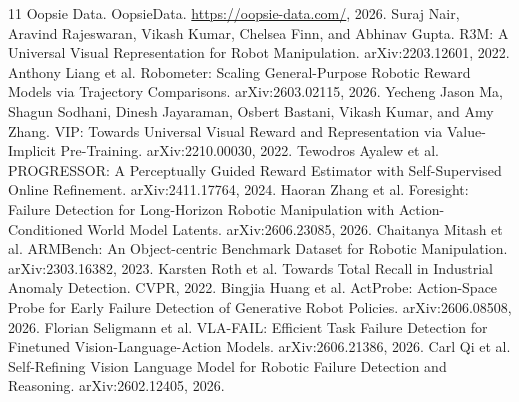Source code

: \documentclass{article}
\begin{document}

\begingroup
\small
\setlength{\bibsep}{0pt}
\begin{thebibliography}{11}
 Oopsie Data. OopsieData. \url{https://oopsie-data.com/}, 2026.
 Suraj Nair, Aravind Rajeswaran, Vikash Kumar, Chelsea Finn, and Abhinav Gupta. R3M: A Universal Visual Representation for Robot Manipulation. arXiv:2203.12601, 2022.
 Anthony Liang et al. Robometer: Scaling General-Purpose Robotic Reward Models via Trajectory Comparisons. arXiv:2603.02115, 2026.
 Yecheng Jason Ma, Shagun Sodhani, Dinesh Jayaraman, Osbert Bastani, Vikash Kumar, and Amy Zhang. VIP: Towards Universal Visual Reward and Representation via Value-Implicit Pre-Training. arXiv:2210.00030, 2022.
 Tewodros Ayalew et al. PROGRESSOR: A Perceptually Guided Reward Estimator with Self-Supervised Online Refinement. arXiv:2411.17764, 2024.
 Haoran Zhang et al. Foresight: Failure Detection for Long-Horizon Robotic Manipulation with Action-Conditioned World Model Latents. arXiv:2606.23085, 2026.
 Chaitanya Mitash et al. ARMBench: An Object-centric Benchmark Dataset for Robotic Manipulation. arXiv:2303.16382, 2023.
 Karsten Roth et al. Towards Total Recall in Industrial Anomaly Detection. CVPR, 2022.
 Bingjia Huang et al. ActProbe: Action-Space Probe for Early Failure Detection of Generative Robot Policies. arXiv:2606.08508, 2026.
 Florian Seligmann et al. VLA-FAIL: Efficient Task Failure Detection for Finetuned Vision-Language-Action Models. arXiv:2606.21386, 2026.
 Carl Qi et al. Self-Refining Vision Language Model for Robotic Failure Detection and Reasoning. arXiv:2602.12405, 2026.
\end{thebibliography}
\endgroup
\end{document}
------------
→ What is needed: Transcribe the records above from the line holding "Tewodros Ayalew et" down to the line holding "Haoran Zhang et", inclusive, without adding anything.

→ Exercise result:
 Tewodros Ayalew et al. PROGRESSOR: A Perceptually Guided Reward Estimator with Self-Supervised Online Refinement. arXiv:2411.17764, 2024.
 Haoran Zhang et al. Foresight: Failure Detection for Long-Horizon Robotic Manipulation with Action-Conditioned World Model Latents. arXiv:2606.23085, 2026.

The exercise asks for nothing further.